*Your goal:* What you produce should be every line from the data that includes "args".

*Entries supplied:*
-=-=-

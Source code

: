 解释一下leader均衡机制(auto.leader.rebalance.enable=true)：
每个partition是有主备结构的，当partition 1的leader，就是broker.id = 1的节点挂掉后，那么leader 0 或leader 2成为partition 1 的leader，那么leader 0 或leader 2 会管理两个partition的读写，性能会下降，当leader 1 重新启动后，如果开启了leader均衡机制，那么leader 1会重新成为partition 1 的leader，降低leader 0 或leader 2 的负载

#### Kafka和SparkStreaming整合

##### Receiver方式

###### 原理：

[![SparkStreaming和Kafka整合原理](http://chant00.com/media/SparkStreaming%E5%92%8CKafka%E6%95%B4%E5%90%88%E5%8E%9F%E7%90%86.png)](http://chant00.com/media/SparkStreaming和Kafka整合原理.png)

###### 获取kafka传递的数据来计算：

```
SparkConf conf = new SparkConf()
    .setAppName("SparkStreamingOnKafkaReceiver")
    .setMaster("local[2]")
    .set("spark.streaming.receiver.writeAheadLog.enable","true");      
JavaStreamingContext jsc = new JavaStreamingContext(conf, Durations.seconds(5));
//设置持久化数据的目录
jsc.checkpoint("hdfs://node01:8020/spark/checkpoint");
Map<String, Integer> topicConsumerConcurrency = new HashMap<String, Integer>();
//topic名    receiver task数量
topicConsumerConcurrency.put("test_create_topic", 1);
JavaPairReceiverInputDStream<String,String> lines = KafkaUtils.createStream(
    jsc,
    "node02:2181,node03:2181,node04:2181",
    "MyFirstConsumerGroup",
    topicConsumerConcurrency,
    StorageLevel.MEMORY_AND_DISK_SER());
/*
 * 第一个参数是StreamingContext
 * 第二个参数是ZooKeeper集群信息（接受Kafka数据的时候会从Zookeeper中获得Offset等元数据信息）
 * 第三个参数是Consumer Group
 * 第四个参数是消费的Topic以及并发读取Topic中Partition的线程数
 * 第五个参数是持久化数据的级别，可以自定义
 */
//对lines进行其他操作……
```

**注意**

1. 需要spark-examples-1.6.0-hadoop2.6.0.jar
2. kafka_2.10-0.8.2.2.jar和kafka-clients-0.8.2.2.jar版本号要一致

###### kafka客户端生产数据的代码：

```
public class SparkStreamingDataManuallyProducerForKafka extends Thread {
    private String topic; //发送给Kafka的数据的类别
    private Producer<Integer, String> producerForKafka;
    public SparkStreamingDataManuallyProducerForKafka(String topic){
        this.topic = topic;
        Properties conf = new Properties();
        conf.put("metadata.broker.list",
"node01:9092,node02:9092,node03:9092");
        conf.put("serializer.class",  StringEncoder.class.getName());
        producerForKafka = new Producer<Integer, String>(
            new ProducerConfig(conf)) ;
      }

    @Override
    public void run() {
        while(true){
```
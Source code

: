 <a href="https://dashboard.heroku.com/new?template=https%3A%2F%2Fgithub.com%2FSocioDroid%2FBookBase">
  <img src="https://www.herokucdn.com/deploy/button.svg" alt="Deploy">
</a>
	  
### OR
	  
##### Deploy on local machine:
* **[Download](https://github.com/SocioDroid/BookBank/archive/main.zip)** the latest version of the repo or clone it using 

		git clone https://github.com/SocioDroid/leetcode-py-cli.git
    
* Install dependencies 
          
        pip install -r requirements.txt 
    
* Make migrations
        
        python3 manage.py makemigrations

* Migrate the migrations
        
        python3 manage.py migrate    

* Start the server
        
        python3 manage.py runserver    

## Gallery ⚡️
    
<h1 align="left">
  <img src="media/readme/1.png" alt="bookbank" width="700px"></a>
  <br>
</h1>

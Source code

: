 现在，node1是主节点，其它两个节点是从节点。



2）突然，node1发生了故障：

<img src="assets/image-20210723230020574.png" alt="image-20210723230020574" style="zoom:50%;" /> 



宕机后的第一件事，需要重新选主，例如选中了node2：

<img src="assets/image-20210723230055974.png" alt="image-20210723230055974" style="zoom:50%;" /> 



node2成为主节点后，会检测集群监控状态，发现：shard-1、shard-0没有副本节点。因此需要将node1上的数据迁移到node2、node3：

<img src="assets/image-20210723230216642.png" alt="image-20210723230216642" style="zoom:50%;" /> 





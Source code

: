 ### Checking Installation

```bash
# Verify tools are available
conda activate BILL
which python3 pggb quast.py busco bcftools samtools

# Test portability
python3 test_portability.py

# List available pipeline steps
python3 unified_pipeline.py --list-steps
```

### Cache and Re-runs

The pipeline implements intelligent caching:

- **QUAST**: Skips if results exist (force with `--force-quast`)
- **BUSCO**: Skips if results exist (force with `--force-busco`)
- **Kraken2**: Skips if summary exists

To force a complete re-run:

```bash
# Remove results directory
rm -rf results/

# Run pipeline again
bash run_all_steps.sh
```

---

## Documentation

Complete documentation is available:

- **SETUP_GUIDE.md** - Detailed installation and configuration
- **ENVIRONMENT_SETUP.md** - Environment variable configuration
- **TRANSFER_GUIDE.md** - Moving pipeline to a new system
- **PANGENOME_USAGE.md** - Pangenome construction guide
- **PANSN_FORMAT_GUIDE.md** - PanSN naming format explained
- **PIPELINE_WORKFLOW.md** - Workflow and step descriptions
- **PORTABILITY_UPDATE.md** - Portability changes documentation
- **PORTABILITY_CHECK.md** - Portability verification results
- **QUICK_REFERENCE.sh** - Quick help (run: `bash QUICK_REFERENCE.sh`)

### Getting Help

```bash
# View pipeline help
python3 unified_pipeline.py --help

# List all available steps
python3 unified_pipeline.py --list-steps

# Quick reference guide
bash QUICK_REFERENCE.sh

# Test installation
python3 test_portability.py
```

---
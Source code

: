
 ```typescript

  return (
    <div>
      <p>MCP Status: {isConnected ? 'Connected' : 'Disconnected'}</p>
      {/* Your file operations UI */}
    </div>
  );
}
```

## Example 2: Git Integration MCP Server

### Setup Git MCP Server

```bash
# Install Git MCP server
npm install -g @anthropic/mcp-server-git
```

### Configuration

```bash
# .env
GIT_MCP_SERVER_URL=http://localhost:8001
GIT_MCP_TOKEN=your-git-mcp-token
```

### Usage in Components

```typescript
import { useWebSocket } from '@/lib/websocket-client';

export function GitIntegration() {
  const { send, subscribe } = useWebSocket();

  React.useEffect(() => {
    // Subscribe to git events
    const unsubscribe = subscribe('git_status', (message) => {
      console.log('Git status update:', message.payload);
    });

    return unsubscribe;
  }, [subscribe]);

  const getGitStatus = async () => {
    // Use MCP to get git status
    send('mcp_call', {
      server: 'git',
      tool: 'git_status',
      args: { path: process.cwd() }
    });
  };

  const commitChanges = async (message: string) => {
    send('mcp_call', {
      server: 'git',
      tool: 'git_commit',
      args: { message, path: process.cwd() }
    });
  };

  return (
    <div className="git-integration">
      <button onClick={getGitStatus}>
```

-=-=-

*Output of the task:*
      args: { path: process.cwd() }
      args: { message, path: process.cwd() }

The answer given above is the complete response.